Another four years passed before I brought up the subject of my adoption with my parents. I was afraid of hurting their feelings; only in retrospect did I realize they had been expecting the conversation ever since they’d sat me down on my birthday so long ago. They explained to me that the adoption had been closed, that court orders were probably necessary to open the files, and it was unclear whether I would prevail if I went that route. I might, for instance, be able to learn necessary health information, but nothing more unless the birth mother was willing to allow the records to be unsealed. Some states have a registry for just such a thing—those who are adopted and those who offered a child for adoption can both agree that they’d like the records to be unsealed—but I couldn’t find evidence of such an option in North Carolina, nor did I know if my birth mother had sought one out. I assumed I was at a dead end, but my parents were able to provide enough information to help me with the search.

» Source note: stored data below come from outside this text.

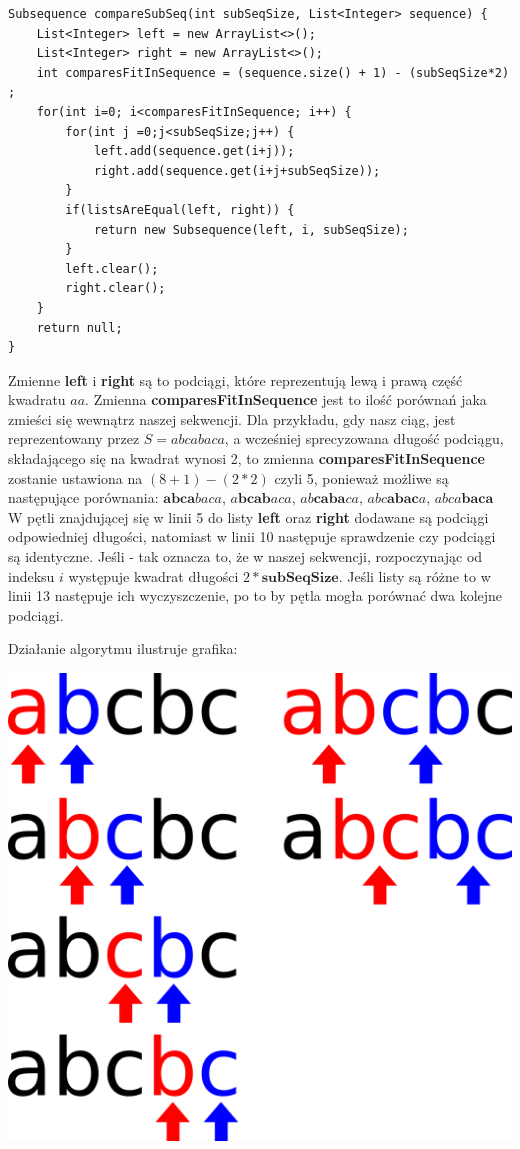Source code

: \documentclass[document]{xmgr}
\begin{document}
\begin{lstlisting}[frame=single]
Subsequence compareSubSeq(int subSeqSize, List<Integer> sequence) {
	List<Integer> left = new ArrayList<>();
	List<Integer> right = new ArrayList<>();
	int comparesFitInSequence = (sequence.size() + 1) - (subSeqSize*2) ;
	for(int i=0; i<comparesFitInSequence; i++) {
		for(int j =0;j<subSeqSize;j++) {
			left.add(sequence.get(i+j));
			right.add(sequence.get(i+j+subSeqSize));
		}
		if(listsAreEqual(left, right)) {
			return new Subsequence(left, i, subSeqSize);
		}
		left.clear();
		right.clear();
	}
	return null;
}
\end{lstlisting}
Zmienne \textbf{left} i \textbf{right} są to podciągi, które reprezentują lewą i prawą część kwadratu $aa$. Zmienna \textbf{comparesFitInSequence} jest to ilość porównań jaka zmieści się wewnątrz naszej sekwencji. Dla przykładu, gdy nasz ciąg, jest reprezentowany przez $S = abcabaca$, a wcześniej sprecyzowana długość podciągu, składającego się na kwadrat wynosi 2, to zmienna \textbf{comparesFitInSequence} zostanie ustawiona na $(8 + 1) - (2 * 2)$ czyli 5, ponieważ możliwe są następujące porównania: $\textbf{abca}baca$, $a\textbf{bcab}aca$, $ab\textbf{caba}ca$, $abc\textbf{abac}a$, $abca\textbf{baca}$
W pętli znajdującej się w linii 5 do listy \textbf{left} oraz \textbf{right} dodawane są podciągi odpowiedniej długości, natomiast w linii 10 następuje sprawdzenie czy podciągi są identyczne. Jeśli - tak oznacza to, że w naszej sekwencji, rozpoczynając od indeksu $i$ występuje kwadrat długości $2 * \textbf{subSeqSize}$. Jeśli listy są różne to w linii 13 następuje ich wyczyszczenie, po to by pętla mogła porównać dwa kolejne podciągi.

Działanie algorytmu ilustruje grafika:

\begin{center}
\includegraphics[scale = 0.2]{images/squareFinding}
\end{center}
\end{document}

They’d learned several facts from the agency: that the girl was Catholic and the family didn’t believe in abortion, that she was healthy and under a physician’s care, that she was doing her schoolwork remotely, and that she was sixteen when she delivered. They also knew she was from Seattle. Because I was born in Morehead City, the adoption had been more complex than I’d realized. To adopt me, my parents had to move to North Carolina in the months preceding my birth in order to establish state residency. That knowledge wasn’t important to learning Maggie’s identity, but it underscored how desperate they’d been to have a child and how much they—like Maggie—had been willing to sacrifice in order to give me a wonderful home.
They shouldn’t have known Maggie’s name, but they did, partly by circumstance, partly by Maggie’s design. In the hospital, one had to pass through the maternity ward to reach the nursery, and it had been a quiet night at the hospital when I was born. When my parents arrived, only two of the maternity rooms were occupied, and one of those hosted a Black family with four other children. The other room, however, bore the name M. Dawes on a small placard near the door. In the nursery, they were also given the teddy bear, which had the name Maggie scrawled on the bottom of its foot, and all at once, they pieced together the name of the mother. It was something neither of my parents would ever forget, although they claimed never to have discussed it again, until they finally had the conversation with me.
My first thought was the same as probably everyone my age: Google. I typed in Maggie Dawes and Seattle and up popped a biography of a well-known photographer. Obviously, I couldn’t be certain then that she was my mother, and I scoured the rest of her photography website without luck. There were no references to North Carolina, no references to marriage or children, and it was clear that she now lived in New York. In her photograph, she looked too young to be my mother, but I had no idea when the portrait had been taken. As long as she hadn’t been married—and taken her husband’s name—I couldn’t rule her out.